Document images with source code
_ _ _

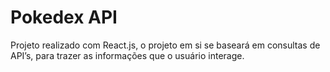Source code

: # Pokedex API

Projeto realizado com React.js, o projeto em si se baseará em consultas de API’s,
para trazer as informações que o usuário interage.
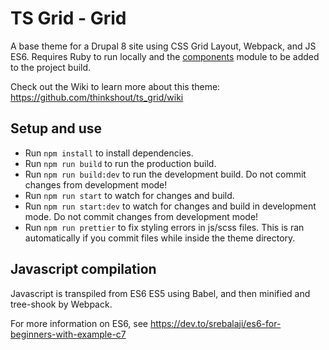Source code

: # TS Grid - Grid

A base theme for a Drupal 8 site using CSS Grid Layout, Webpack, and JS ES6.
Requires Ruby to run locally and the
[components](https://www.drupal.org/project/components) module to be added to
the project build.

Check out the Wiki to learn more about this theme:
https://github.com/thinkshout/ts_grid/wiki

## Setup and use

- Run `npm install` to install dependencies.
- Run `npm run build` to run the production build.
- Run `npm run build:dev` to run the development build. Do not commit changes
  from development mode!
- Run `npm run start` to watch for changes and build.
- Run `npm run start:dev` to watch for changes and build in development mode.
  Do not commit changes from development mode!
- Run `npm run prettier` to fix styling errors in js/scss files. This is ran
  automatically if you commit files while inside the theme directory.

## Javascript compilation

Javascript is transpiled from ES6 ES5 using Babel, and then minified and
tree-shook by Webpack.

For more information on ES6, see https://dev.to/srebalaji/es6-for-beginners-with-example-c7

_ _ _

- **WHAT THIS TASK INVOLVES**
Lines of the data that include the string "start" are to be counted; report the total by itself.

- **EXPECTED ANSWER**
2